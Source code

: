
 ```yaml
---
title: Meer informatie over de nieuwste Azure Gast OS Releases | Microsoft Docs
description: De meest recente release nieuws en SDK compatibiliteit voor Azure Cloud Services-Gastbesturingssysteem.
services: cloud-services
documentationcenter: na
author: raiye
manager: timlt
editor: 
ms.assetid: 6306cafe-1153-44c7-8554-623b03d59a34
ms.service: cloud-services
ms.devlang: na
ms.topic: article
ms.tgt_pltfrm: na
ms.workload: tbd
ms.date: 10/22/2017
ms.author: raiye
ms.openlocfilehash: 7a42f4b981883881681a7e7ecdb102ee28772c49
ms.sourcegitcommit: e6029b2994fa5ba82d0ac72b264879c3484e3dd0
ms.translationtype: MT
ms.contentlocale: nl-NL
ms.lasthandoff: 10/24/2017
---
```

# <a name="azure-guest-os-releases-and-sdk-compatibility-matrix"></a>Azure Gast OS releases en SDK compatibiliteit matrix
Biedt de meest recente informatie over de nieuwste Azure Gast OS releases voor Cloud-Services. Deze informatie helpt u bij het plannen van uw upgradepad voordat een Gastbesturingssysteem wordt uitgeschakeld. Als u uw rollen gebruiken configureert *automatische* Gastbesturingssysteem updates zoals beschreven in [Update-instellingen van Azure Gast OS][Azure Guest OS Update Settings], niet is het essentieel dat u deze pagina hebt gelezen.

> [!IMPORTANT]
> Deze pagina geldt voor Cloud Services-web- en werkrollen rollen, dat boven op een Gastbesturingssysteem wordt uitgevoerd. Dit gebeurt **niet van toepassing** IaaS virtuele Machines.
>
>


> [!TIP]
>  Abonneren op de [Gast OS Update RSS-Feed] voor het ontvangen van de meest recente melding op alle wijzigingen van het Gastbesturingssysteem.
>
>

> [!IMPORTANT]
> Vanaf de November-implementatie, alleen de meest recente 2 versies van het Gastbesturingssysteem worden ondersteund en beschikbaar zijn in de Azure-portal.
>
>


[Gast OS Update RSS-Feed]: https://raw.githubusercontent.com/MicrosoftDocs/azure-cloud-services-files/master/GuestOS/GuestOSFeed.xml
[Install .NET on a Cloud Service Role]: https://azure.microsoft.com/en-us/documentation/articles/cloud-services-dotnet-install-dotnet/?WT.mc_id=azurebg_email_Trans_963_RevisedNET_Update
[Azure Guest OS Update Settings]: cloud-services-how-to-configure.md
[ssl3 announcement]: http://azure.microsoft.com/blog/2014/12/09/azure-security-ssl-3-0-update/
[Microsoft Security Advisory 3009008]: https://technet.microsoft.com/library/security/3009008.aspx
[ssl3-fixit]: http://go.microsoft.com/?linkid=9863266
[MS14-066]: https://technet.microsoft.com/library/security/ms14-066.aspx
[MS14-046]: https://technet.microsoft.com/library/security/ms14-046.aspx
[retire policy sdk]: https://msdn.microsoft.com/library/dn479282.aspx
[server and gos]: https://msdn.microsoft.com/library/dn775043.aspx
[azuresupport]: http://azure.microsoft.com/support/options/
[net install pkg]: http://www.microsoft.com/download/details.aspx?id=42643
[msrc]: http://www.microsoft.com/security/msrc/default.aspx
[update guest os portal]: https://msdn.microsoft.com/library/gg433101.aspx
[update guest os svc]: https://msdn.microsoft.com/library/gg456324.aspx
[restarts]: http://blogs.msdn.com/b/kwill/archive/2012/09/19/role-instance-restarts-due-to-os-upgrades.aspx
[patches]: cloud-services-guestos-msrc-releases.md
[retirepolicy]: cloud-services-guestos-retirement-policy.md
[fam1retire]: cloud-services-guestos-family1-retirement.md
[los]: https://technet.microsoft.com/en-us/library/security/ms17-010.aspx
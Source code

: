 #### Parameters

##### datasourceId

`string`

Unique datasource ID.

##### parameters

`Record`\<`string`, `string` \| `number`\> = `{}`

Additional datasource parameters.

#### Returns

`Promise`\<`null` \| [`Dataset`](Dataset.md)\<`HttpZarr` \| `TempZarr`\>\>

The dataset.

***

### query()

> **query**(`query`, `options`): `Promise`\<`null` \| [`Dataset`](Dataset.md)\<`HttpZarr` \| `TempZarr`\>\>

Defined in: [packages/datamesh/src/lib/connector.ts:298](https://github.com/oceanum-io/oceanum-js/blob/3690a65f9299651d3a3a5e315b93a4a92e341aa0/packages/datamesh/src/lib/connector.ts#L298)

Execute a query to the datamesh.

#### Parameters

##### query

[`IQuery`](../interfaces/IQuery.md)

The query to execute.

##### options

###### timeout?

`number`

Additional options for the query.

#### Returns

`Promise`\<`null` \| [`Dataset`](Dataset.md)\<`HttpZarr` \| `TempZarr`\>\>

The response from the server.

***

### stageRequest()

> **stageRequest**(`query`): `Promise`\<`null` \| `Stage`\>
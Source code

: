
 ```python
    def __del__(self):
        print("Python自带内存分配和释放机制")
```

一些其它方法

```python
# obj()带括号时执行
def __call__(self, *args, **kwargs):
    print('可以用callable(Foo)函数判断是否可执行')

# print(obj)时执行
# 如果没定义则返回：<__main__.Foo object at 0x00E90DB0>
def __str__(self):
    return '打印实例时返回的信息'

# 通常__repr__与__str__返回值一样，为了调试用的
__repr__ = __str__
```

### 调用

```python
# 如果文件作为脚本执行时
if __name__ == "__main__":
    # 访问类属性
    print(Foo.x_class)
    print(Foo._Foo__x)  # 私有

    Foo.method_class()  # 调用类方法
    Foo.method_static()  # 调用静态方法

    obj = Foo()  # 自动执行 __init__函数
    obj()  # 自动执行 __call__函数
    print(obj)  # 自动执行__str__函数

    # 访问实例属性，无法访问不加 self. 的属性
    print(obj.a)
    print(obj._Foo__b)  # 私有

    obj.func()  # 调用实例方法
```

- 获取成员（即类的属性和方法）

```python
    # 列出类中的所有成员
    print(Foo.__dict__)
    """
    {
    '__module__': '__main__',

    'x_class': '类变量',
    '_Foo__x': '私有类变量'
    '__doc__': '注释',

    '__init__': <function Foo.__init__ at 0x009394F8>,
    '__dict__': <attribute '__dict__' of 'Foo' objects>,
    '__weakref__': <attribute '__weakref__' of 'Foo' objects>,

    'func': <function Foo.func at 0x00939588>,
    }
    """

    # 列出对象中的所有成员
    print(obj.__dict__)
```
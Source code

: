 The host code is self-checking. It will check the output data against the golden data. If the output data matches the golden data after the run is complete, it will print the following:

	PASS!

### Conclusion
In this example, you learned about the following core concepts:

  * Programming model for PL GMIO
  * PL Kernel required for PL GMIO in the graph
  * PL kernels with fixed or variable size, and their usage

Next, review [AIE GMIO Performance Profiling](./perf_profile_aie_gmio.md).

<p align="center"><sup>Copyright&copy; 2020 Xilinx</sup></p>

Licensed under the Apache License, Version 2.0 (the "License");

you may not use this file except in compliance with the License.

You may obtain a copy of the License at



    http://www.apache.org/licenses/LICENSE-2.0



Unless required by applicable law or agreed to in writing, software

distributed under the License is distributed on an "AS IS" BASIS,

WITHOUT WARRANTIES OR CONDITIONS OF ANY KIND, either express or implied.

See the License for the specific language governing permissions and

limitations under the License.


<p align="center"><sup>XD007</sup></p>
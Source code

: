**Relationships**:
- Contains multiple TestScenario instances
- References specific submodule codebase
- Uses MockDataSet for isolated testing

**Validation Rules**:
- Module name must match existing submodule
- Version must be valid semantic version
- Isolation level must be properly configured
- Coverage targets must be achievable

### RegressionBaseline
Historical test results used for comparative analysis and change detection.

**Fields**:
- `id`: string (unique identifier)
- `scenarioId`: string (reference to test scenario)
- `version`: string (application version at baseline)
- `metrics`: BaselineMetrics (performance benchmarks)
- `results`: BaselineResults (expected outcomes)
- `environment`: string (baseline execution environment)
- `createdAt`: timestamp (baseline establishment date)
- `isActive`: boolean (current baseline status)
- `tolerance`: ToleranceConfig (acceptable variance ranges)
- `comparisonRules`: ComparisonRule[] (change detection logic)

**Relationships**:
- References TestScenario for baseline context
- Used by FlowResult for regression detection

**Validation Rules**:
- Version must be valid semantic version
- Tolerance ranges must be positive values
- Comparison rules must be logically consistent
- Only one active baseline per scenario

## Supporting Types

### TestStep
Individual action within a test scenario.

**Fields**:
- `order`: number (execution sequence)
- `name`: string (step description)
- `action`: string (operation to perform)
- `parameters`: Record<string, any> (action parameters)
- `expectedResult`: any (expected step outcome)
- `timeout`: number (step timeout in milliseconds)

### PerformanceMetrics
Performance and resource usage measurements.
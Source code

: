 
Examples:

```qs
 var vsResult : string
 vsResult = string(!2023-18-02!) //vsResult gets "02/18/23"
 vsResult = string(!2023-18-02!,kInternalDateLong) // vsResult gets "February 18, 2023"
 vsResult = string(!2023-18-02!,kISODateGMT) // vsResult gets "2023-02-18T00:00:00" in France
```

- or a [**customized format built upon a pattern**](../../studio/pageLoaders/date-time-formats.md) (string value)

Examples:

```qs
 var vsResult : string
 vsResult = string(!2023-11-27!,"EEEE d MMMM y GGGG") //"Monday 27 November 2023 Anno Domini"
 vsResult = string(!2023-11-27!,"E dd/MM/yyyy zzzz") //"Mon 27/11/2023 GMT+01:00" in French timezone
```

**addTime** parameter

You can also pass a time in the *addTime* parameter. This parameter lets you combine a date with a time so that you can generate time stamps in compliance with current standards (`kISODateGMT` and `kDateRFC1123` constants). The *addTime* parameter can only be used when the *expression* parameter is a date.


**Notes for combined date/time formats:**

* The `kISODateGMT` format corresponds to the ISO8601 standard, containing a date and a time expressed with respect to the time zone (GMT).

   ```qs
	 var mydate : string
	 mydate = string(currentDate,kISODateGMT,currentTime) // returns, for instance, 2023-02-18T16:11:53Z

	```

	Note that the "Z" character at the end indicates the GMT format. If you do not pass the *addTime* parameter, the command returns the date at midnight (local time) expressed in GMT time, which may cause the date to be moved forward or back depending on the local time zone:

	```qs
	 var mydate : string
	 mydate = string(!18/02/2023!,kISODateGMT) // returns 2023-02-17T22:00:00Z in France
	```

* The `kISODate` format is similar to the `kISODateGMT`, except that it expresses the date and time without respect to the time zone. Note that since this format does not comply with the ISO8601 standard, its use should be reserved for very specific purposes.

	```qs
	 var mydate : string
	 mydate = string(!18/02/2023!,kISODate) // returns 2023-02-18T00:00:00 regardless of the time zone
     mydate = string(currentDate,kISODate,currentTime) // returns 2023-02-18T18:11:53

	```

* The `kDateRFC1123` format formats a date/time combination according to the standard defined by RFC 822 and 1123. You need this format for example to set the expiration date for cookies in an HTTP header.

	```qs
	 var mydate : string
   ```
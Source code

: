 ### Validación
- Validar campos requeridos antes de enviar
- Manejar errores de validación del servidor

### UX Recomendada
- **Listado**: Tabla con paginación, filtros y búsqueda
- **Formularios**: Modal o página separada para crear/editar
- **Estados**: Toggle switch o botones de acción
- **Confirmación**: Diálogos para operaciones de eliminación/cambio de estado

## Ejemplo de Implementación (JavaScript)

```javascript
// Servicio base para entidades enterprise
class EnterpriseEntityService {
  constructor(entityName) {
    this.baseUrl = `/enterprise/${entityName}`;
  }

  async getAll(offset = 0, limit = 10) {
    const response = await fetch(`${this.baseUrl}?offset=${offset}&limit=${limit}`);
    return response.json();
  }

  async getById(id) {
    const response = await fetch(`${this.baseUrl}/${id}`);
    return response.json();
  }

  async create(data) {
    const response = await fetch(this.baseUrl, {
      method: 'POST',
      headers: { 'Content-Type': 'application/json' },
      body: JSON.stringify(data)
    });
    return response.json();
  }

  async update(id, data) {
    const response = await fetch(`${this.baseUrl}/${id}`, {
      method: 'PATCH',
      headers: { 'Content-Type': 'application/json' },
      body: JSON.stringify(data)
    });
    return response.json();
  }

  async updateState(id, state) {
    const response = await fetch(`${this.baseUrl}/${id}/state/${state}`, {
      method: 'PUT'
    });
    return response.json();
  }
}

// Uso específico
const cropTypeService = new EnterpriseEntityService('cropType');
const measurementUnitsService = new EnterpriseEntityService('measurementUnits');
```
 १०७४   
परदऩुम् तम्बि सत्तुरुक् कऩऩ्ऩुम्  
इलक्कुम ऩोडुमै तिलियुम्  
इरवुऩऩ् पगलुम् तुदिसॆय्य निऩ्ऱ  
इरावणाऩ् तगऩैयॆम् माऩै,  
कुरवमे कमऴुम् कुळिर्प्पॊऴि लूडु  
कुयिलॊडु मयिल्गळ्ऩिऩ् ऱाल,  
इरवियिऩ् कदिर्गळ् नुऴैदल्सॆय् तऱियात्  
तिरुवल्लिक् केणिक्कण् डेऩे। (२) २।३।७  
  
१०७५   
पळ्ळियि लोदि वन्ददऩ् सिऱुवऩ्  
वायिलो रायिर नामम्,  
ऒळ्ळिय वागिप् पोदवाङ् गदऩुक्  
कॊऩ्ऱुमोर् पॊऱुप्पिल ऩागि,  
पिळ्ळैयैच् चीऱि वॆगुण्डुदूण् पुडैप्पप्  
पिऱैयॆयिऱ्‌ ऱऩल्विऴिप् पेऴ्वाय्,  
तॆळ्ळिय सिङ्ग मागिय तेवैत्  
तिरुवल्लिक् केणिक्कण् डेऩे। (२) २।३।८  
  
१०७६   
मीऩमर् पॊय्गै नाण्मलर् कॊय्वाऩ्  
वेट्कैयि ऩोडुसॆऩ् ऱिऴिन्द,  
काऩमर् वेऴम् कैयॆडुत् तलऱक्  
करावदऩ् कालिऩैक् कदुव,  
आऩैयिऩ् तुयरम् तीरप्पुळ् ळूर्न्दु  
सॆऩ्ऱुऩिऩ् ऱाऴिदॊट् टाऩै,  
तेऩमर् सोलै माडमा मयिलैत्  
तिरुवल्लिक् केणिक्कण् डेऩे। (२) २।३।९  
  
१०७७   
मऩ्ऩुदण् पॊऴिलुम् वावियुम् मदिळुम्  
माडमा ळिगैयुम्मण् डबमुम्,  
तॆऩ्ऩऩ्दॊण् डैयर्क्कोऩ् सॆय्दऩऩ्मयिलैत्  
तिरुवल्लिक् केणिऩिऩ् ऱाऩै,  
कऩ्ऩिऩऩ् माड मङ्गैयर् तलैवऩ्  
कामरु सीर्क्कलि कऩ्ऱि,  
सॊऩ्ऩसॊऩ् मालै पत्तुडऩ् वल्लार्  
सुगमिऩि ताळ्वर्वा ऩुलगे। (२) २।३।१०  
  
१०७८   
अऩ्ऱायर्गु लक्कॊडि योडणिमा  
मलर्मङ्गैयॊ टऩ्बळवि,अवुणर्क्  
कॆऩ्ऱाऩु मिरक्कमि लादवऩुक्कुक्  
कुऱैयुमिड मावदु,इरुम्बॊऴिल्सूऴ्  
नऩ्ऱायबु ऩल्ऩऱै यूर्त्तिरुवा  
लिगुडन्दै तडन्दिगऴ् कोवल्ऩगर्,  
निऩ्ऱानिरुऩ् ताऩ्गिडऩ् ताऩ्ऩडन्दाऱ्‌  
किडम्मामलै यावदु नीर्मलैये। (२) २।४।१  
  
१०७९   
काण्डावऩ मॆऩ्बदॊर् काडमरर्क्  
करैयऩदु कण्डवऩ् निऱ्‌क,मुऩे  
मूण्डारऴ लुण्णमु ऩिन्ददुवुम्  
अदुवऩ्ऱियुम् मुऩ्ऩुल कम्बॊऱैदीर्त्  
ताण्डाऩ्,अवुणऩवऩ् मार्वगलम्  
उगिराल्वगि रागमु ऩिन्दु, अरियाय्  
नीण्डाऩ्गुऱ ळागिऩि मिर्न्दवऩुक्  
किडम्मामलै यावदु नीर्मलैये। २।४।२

※

**Exercise description:** Look through the listing and return each line containing the word "msrc".

**Output below:**
[msrc]: http://www.microsoft.com/security/msrc/default.aspx
[patches]: cloud-services-guestos-msrc-releases.md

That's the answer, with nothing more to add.